The response that Donald Trump has elicited from so many in the mental health profession has exposed something profoundly important about the profession: the left utopian political activism that has engulfed it.  It has been overrun by small-minded professionals who think their job is to find a reductionist label from the Diagnostic and Statistical Manual so they can collect an insurance fee.  In addition, the individual is now seen as the hapless victim of unjust social forces.  Freud's tragic view of flawed  human nature has been displaced by a Rousseauian view of innocence deformed by unjust society.  Organized psychiatry and psychoanalysis are now issuing formal apologies for the supposed "harm" they have caused to the various certified victim  groups.  Psychiatry and psychoanalysis once focused on the individual.  Now social activism takes precedence.  There is the possibility, admittedly slight, that Donald Trump's disruption of psychiatry can lead to something welcome — the restoration of the individual mind and psyche to the center of clinicians' concerns.
If such a revitalization occurs, Dr, Roth's beautifully written book will be a  milestone.  If no such revitalization takes place, his psycho biography will still rank as a work of art, along with Bate's biography of Samuel Johnson, Leon Edel on Henry James, Erik Erickson on Luther, and Freud on Leonardo.
Dr.

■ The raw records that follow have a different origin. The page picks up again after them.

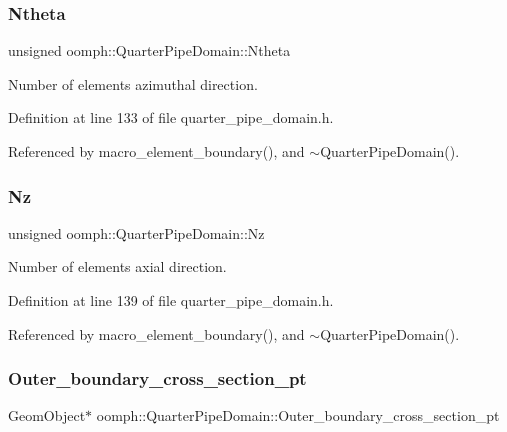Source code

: \subsubsection{\texorpdfstring{Ntheta}{Ntheta}}
{\footnotesize\ttfamily unsigned oomph\+::\+Quarter\+Pipe\+Domain\+::\+Ntheta\hspace{0.3cm}{\ttfamily [private]}}



Number of elements azimuthal direction. 



Definition at line 133 of file quarter\+\_\+pipe\+\_\+domain.\+h.



Referenced by macro\+\_\+element\+\_\+boundary(), and $\sim$\+Quarter\+Pipe\+Domain().

\mbox{\label{classoomph_1_1QuarterPipeDomain_aab1bf3900c3537c44942e3fee0c3d24e}} 
\subsubsection{\texorpdfstring{Nz}{Nz}}
{\footnotesize\ttfamily unsigned oomph\+::\+Quarter\+Pipe\+Domain\+::\+Nz\hspace{0.3cm}{\ttfamily [private]}}



Number of elements axial direction. 



Definition at line 139 of file quarter\+\_\+pipe\+\_\+domain.\+h.



Referenced by macro\+\_\+element\+\_\+boundary(), and $\sim$\+Quarter\+Pipe\+Domain().

\mbox{\label{classoomph_1_1QuarterPipeDomain_adad2a4e638bb58eda89a19eaf5e18969}} 
\subsubsection{\texorpdfstring{Outer\+\_\+boundary\+\_\+cross\+\_\+section\+\_\+pt}{Outer\_boundary\_cross\_section\_pt}}
{\footnotesize\ttfamily Geom\+Object$\ast$ oomph\+::\+Quarter\+Pipe\+Domain\+::\+Outer\+\_\+boundary\+\_\+cross\+\_\+section\+\_\+pt\hspace{0.3cm}{\ttfamily [private]}}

Roth's book belongs in the Western humanist tradition.  It demonstrates how artfully depth psychology can enlarge our understanding, rather than reducing, labeling, and demonizing the singular Donald Trump.  It offers hope that the profession can recover from the devastation wrought by political correctness, utopian politics, and pseudo-science.
Long before psychoanalysis discovered methods for understanding depth psychology, Samuel Johnson wrote: "If nothing but the bright side of characters should be shown we should sit down in despondency ... the sacred writers related the vicious as well as the virtuous actions of men; which had this moral effect, that it kept mankind from despair."
Dr. Roth has presented all sides, "the vicious and the virtuous," of Donald Trump — and thereby brought him close to us in his full humanity.